Le Gabon supprime la TVA sur les véhicules électriques pour une mobilité verte

Le Gabon franchit une étape décisive dans sa quête de mobilité durable. Une nouvelle disposition majeure de la Loi de finances rectificative (LFR) 2026 a été adoptée, instaurant une exonération de la Taxe sur la valeur ajoutée (TVA) pour l’importation et la commercialisation des véhicules électriques. Cette initiative s’inscrit dans une série de mesures fiscales destinées à dynamiser l’introduction de ces technologies propres sur le marché national.

L’objectif clair des autorités gabonaises est de réduire significativement le coût d’acquisition des véhicules électriques, afin de stimuler leur adoption par les consommateurs et d’encourager les acteurs économiques à investir dans ce secteur prometteur mais encore peu développé.
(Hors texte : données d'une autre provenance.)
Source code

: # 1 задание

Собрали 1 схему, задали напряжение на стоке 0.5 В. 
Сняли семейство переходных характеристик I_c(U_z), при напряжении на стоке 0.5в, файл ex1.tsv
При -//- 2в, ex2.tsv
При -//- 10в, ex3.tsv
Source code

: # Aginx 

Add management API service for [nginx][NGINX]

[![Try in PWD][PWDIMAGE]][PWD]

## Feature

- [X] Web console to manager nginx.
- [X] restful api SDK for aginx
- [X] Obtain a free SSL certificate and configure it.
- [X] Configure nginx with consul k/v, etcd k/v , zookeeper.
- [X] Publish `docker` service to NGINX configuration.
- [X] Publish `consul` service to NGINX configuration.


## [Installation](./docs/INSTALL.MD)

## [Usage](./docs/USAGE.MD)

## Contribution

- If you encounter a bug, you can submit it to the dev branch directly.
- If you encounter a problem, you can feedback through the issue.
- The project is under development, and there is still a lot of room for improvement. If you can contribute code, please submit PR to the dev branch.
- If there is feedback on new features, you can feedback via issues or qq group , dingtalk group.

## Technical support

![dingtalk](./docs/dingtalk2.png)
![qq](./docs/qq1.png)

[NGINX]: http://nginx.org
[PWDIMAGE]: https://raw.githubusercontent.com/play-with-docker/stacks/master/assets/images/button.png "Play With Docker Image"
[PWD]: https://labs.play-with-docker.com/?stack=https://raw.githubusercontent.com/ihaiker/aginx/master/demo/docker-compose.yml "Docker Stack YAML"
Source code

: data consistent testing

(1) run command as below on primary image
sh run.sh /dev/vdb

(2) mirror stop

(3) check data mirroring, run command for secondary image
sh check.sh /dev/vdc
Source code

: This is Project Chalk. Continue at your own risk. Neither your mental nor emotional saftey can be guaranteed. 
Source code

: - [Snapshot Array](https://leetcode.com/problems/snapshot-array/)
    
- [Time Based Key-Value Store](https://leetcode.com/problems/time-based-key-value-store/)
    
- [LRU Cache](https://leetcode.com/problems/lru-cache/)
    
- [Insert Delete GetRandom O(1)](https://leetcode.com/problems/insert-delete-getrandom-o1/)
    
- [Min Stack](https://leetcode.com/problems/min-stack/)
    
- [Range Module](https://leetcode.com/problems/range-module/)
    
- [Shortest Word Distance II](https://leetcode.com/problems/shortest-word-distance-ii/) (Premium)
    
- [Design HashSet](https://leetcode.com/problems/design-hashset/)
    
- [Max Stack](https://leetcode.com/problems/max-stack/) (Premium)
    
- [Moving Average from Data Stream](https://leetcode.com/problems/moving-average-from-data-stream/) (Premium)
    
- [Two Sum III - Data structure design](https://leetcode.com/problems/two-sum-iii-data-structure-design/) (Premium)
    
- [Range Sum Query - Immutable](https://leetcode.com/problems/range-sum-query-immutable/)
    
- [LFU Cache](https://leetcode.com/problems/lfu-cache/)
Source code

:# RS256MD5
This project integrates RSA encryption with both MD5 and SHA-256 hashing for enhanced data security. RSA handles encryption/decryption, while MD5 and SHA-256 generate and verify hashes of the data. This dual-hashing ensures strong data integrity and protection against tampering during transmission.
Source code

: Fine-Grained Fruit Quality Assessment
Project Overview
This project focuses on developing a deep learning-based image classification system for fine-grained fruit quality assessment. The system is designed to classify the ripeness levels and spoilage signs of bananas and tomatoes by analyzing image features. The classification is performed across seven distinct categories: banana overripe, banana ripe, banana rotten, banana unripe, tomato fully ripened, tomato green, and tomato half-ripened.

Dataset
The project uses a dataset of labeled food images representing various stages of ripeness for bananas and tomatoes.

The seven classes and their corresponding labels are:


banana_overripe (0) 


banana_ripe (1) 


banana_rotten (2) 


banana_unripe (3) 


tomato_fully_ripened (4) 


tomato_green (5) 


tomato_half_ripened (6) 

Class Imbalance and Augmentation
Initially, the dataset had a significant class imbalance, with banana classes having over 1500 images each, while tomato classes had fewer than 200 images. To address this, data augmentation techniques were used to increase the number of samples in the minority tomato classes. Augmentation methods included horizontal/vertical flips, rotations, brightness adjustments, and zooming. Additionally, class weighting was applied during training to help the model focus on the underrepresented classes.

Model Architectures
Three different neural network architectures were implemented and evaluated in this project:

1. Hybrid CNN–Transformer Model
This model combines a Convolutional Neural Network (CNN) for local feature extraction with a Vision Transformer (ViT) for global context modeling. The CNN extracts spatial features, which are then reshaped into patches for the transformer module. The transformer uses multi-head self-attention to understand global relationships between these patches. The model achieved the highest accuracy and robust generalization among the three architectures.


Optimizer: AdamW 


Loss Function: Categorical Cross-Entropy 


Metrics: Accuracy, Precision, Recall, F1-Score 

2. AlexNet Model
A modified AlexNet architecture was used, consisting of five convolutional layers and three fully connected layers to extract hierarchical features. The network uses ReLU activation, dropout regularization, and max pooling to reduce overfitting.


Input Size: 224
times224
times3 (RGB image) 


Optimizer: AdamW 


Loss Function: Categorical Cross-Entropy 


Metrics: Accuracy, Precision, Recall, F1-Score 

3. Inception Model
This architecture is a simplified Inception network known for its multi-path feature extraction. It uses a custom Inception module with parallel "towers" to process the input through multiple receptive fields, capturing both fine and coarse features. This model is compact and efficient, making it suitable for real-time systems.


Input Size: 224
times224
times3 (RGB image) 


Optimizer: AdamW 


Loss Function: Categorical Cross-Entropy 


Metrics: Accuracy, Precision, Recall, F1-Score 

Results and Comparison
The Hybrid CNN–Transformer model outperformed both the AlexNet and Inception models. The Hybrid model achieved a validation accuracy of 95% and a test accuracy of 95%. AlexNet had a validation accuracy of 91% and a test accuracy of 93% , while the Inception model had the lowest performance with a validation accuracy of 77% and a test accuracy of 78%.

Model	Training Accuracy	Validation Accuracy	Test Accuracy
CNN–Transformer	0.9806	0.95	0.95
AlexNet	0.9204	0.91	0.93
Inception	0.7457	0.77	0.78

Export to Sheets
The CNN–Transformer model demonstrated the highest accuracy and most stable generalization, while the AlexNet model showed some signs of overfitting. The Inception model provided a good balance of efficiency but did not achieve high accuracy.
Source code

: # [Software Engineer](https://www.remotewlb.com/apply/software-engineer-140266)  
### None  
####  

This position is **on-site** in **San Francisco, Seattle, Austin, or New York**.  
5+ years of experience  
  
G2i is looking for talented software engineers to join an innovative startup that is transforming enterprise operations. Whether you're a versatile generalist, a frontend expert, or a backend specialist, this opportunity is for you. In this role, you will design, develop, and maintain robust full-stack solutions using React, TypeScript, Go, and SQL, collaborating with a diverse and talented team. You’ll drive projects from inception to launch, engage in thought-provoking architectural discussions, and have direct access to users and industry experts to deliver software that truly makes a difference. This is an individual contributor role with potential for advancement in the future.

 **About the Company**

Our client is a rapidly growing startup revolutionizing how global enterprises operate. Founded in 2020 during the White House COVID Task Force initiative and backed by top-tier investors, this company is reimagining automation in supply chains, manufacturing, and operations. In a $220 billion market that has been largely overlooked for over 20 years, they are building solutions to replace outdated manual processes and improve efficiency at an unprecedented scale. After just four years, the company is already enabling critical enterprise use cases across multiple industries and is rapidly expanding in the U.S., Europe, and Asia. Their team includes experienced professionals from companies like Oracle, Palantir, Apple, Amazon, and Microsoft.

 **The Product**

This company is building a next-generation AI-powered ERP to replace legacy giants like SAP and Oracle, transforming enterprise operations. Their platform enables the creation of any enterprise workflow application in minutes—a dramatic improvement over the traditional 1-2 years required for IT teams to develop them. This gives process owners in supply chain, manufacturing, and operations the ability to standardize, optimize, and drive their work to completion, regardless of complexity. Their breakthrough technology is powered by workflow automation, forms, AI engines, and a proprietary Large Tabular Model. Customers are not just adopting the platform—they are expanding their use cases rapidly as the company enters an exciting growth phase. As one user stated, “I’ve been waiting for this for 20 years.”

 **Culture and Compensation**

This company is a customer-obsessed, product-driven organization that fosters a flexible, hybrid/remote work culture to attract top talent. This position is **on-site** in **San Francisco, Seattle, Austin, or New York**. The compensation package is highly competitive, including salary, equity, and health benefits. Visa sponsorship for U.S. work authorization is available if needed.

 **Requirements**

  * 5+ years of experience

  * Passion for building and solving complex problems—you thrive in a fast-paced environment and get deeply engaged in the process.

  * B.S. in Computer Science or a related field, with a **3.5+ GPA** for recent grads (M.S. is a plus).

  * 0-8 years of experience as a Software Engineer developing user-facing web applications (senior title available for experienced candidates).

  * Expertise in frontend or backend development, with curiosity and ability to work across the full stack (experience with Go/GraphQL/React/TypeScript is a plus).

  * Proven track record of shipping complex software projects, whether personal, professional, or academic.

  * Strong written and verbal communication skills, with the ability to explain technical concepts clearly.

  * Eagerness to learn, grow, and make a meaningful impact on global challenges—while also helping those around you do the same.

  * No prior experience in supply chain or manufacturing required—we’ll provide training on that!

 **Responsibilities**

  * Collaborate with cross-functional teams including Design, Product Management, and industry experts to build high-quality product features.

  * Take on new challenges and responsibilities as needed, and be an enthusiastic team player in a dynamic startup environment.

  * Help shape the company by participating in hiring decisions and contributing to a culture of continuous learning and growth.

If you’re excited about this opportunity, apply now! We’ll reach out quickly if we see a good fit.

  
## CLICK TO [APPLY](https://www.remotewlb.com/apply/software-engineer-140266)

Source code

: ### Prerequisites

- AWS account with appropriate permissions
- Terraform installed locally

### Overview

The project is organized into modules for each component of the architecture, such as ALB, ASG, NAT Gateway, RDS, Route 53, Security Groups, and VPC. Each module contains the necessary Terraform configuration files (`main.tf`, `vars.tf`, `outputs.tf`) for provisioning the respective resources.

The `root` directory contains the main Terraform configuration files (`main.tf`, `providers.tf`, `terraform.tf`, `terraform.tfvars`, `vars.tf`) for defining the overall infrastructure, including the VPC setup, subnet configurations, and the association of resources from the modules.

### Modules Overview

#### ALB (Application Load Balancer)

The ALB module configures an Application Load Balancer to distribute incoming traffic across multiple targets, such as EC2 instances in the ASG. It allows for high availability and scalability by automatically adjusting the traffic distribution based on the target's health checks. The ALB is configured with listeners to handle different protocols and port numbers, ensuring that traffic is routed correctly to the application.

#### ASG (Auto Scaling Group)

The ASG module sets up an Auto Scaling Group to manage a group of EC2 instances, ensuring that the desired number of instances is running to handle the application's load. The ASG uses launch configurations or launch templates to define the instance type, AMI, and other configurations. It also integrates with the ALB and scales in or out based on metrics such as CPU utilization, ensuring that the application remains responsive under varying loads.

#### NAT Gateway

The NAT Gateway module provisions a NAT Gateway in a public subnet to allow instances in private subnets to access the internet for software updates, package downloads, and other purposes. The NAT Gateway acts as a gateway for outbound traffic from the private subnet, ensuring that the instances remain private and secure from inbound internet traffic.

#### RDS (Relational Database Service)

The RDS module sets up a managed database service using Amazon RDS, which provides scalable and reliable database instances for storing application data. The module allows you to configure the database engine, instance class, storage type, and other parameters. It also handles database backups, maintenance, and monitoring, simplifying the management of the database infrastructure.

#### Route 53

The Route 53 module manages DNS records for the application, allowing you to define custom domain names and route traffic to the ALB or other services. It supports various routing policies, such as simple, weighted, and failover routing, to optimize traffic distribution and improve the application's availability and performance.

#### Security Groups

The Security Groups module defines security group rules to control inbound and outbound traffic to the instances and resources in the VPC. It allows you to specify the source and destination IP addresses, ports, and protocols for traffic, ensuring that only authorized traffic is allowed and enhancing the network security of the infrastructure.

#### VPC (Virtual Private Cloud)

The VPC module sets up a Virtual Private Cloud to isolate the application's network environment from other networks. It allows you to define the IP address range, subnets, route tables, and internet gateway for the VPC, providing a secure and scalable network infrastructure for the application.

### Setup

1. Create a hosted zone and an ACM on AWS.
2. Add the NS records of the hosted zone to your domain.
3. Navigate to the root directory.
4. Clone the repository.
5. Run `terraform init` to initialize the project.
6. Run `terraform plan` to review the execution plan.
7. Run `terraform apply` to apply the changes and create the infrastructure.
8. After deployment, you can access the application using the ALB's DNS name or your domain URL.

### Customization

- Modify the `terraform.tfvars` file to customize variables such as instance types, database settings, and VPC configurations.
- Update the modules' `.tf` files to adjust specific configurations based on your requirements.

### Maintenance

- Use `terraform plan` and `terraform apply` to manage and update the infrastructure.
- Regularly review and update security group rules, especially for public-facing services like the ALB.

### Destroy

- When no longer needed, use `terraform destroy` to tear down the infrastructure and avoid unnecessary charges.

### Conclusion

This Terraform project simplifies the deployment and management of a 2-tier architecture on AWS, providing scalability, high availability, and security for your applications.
Cette démarche vise à poser les jalons d’une filière robuste et innovante au cœur de l’économie gabonaise.

Plus précisément, l’article 210 du Code général des impôts, tel que modifié par la LFR 2026, inclut désormais explicitement « l’importation et la commercialisation des véhicules électriques » parmi les opérations exemptées de TVA. Cette mesure s’applique tant aux véhicules neufs entrant sur le territoire qu’à ceux destinés à la vente directe sur le marché intérieur. Bien que cette réforme n’exonère pas spécifiquement les droits de douane, elle allège considérablement le coût global d’importation, la TVA représentant un levier fiscal majeur pour rendre ces véhicules plus accessibles.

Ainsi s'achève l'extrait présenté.